幼いころ、母がよく作ってくれたマドレーヌ。その周りにはいつも笑顔があふれていました。自然とお菓子作りが好きになり、みんなが喜んでくれることがうれしくて、お菓子作りはいつもそばにある幸せな時間でした。
一方で、もう一つ好きなものとの出会いがありました。それは会社員時代に携わったウィンドーディスプレイ。創作紙人形で季節を彩った小さな空間。「ひな祭り」「海辺の人魚」「月とかぐや姫」など、そのときの心湧き立つような喜びがずっと心に灯っていました。
お菓子作りが好き、紙が好き、表現することが好き…。いろいろな想いをめぐらせながら、何年かたってケーキ教室で教える仕事に就きました。
あるとき、恩師にお礼状を出す際、感謝の気持ちを手作りで伝えたいと、紙でケーキを表現して、はがきに貼りました。喜んでもらえたらうれしいな。―それは大好きなお菓子と紙が重なった始まりの1枚でした。

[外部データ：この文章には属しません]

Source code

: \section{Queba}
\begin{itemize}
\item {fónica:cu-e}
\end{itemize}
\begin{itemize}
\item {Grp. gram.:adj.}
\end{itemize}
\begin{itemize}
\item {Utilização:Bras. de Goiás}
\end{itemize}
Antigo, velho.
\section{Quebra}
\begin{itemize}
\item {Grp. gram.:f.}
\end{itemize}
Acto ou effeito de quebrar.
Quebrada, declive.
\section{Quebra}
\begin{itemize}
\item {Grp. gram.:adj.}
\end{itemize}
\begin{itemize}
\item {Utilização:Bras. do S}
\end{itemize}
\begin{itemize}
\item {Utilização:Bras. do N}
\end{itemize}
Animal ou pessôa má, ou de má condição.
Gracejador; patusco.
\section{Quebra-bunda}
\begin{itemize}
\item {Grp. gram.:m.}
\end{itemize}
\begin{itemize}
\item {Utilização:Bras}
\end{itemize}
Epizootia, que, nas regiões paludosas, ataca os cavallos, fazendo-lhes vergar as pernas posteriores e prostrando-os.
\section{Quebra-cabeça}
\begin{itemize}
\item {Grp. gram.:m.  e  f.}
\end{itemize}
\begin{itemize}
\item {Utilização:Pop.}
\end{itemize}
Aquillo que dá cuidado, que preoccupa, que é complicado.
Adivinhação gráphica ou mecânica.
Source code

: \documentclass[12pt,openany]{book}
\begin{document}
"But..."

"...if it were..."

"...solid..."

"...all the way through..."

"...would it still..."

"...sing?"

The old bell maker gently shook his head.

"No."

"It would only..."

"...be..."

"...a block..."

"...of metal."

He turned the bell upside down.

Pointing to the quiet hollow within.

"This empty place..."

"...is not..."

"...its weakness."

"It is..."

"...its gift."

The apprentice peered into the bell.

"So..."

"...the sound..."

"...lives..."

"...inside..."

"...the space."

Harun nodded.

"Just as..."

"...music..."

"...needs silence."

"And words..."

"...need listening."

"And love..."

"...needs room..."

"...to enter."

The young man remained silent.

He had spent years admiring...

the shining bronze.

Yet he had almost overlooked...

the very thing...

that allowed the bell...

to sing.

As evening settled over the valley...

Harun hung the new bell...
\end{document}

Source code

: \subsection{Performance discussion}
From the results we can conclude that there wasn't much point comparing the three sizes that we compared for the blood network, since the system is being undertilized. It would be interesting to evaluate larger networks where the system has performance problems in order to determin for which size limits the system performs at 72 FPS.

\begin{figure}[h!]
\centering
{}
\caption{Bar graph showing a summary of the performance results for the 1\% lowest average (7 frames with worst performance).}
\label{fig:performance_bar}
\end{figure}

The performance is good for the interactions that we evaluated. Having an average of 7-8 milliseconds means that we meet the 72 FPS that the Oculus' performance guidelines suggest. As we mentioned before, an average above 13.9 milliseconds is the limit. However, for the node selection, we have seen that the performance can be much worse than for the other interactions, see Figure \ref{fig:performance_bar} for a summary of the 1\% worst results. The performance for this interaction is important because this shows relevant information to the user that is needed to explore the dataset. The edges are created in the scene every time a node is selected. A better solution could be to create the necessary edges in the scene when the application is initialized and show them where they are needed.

紙でのお菓子を作り続けていくうちに、たどり着いた紙が「典具帖紙(てんぐじょうし)」という厚さ約0.03ミリの透けるほどの極薄和紙です。それを何枚か重ねてできる無限の色、強くてしなやかな和紙は立体を包み、また紐や丸に形を変えてくれます。和紙のぼかしが焼き色に、よった紐はクリームになどなど。和紙ってすごい!手作りの温かなお菓子が一番表現できる紙はこの和紙。和紙に秘められた可能性を感じ、また自分の国の紙を誇らしく見つめました。
大好きなお菓子と和紙を重ねて「和紙スイーツ」と名付け、初個展までの歩みとなりました。作品はお菓子から広がるイメージで、「ケーキな街」や「ショコラ時計」、「マカロンの行列」、モンブランを擬人化した「栗太郎」など、思いのままに表現しています。
個展から、いろいろな方との出逢いとご縁に恵まれ、教室や展示活動も広がっていきました。フランスのボルドーで開かれた合同展『日本文化・伝統と現在』にも参加でき、現地の方々と和紙で和菓子作りのワークショップも経験。展示会場で作品を見たり、作った作品を眺める皆さんの笑顔…。ふと、その笑顔はケーキ教室の講師時代に感じた、出来上がったケーキを囲む温かな笑顔とまるで同じだと思いました。和紙スイーツを通して、多くの方の笑顔と出会えることは何て幸せなのだろう…と。
和紙スイーツの教室活動も今年で10年目を迎えます。教室では和紙に触れて楽しみながら、平面から立体まで多様な表現を体験してもらっています。
手に優しい和紙は、年齢や国籍を問わず、その人に寄り添ってくれるようにも感じています。ボルドーでのワークショップでも、現地の方が初めて手にする和紙をスルスルとお菓子へと変えていく姿に驚きました。最近始めた親子教室では、薄い和紙に目を輝かせ、小さな手が和紙を粘土細工のように形作る様子を見て、改めて和紙ならではの素材の力・豊かさを感じました。そのすばらしさを伝えつつ、交流の場にも生かしていけたらと考えています。
また洋菓子から始まった和紙スイーツですが、年々「和」の魅力を感じるようにもなりました。繊細な日本の紙だからこそ、繊細な日本のお菓子が表現できるのかもしれません。日本の紙と、四季折々のお菓子や行事。作品で季節を甘く彩っていくことも、大切に続けていきたい創作の一つです。
「お菓子が好き、和紙が好き、喜んでくれるその笑顔が何より好き」。和紙スイーツで、これからも甘い笑顔を届けていけたらと思っています。